Problem requirements -> In the listing below, find each line holding "Methods" and copy it.

**** Supplied information

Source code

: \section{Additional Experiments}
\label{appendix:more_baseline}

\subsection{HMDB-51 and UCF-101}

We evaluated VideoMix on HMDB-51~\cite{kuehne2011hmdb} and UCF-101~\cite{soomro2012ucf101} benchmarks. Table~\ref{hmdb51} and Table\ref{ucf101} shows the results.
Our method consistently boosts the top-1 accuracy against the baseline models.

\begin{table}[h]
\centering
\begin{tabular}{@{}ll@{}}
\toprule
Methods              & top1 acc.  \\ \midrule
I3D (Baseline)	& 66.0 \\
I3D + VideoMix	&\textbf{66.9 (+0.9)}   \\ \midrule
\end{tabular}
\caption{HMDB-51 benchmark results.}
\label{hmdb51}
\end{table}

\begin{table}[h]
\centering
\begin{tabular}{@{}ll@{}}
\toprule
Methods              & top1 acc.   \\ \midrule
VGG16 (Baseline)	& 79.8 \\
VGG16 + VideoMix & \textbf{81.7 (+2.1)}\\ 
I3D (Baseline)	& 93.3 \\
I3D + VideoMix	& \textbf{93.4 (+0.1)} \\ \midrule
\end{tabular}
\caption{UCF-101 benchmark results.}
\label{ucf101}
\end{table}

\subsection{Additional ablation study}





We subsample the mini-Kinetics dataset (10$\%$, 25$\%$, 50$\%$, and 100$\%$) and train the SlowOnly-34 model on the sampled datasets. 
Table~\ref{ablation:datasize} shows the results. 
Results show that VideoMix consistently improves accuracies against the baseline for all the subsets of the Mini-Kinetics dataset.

********

Answer section ->
Methods              & top1 acc.  \\ \midrule
Methods              & top1 acc.   \\ \midrule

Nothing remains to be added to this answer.